Search the data below for "Phone"; list each line that holds it.
*** Raw data ***
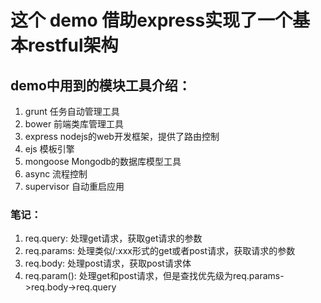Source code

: # 这个 demo 借助express实现了一个基本restful架构

## demo中用到的模块工具介绍：
1. grunt 任务自动管理工具
2. bower 前端类库管理工具
3. express nodejs的web开发框架，提供了路由控制
4. ejs 模板引擎
5. mongoose Mongodb的数据库模型工具
6. async 流程控制
7. supervisor 自动重启应用

### 笔记：
1. req.query: 处理get请求，获取get请求的参数
2. req.params: 处理类似/:xxx形式的get或者post请求，获取请求的参数
3. req.body: 处理post请求，获取post请求体
4. req.param(): 处理get和post请求，但是查找优先级为req.params->req.body->req.query
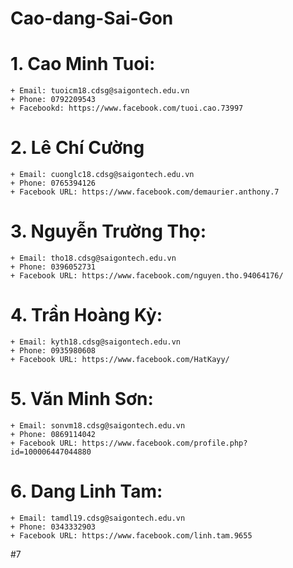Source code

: # Cao-dang-Sai-Gon
# 1. Cao Minh Tuoi:
	+ Email: tuoicm18.cdsg@saigontech.edu.vn
	+ Phone: 0792209543
	+ Facebookd: https://www.facebook.com/tuoi.cao.73997
# 2. Lê Chí Cường
	+ Email: cuonglc18.cdsg@saigontech.edu.vn
	+ Phone: 0765394126
	+ Facebook URL: https://www.facebook.com/demaurier.anthony.7
# 3. Nguyễn Trường Thọ:
	+ Email: tho18.cdsg@saigontech.edu.vn
	+ Phone: 0396052731
	+ Facebook URL: https://www.facebook.com/nguyen.tho.94064176/
# 4. Trần Hoàng Kỳ:
	+ Email: kyth18.cdsg@saigontech.edu.vn
	+ Phone: 0935980608
	+ Facebook URL: https://www.facebook.com/HatKayy/
# 5. Văn Minh Sơn:
	+ Email: sonvm18.cdsg@saigontech.edu.vn
	+ Phone: 0869114042
	+ Facebook URL: https://www.facebook.com/profile.php?id=100006447044880
# 6. Dang Linh Tam:
	+ Email: tamdl19.cdsg@saigontech.edu.vn
	+ Phone: 0343332903
	+ Facebook URL: https://www.facebook.com/linh.tam.9655
#7
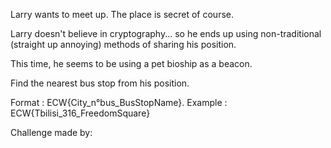 Larry wants to meet up. The place is secret of course.

Larry doesn't believe in cryptography... so he ends up using non-traditional (straight up annoying) methods of sharing his position.

This time, he seems to be using a pet bioship as a beacon.

Find the nearest bus stop from his position.

Format : ECW{City_n°bus_BusStopName}.
Example : ECW{Tbilisi_316_FreedomSquare}

Challenge made by:
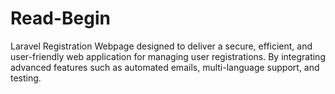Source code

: # Read-Begin
Laravel Registration Webpage designed to deliver a secure, efficient, and user-friendly web application for managing user registrations. By integrating advanced features such as automated emails, multi-language support, and testing.
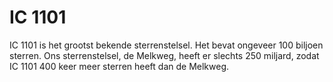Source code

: # IC 1101

IC 1101 is het grootst bekende sterrenstelsel. Het bevat ongeveer 100 biljoen
sterren. Ons sterrenstelsel, de Melkweg, heeft er slechts 250 miljard, zodat IC
1101 400 keer meer sterren heeft dan de Melkweg.
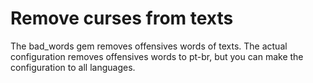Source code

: # Remove curses from texts

The bad_words gem removes offensives words of texts.
The actual configuration removes offensives words to pt-br, but you can make the configuration to all languages.
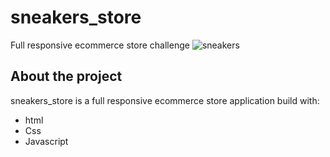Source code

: # sneakers_store
Full responsive ecommerce store challenge
![sneakers](https://user-images.githubusercontent.com/37555228/153772286-ecf114e0-915b-4fa0-9729-4c178ae718dd.png)

## About the project
sneakers_store is a full responsive ecommerce store application build with:
* html
* Css
* Javascript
***
▶ _Written solution_
	+ Phone: 0792209543
	+ Phone: 0765394126
	+ Phone: 0396052731
	+ Phone: 0935980608
	+ Phone: 0869114042
	+ Phone: 0343332903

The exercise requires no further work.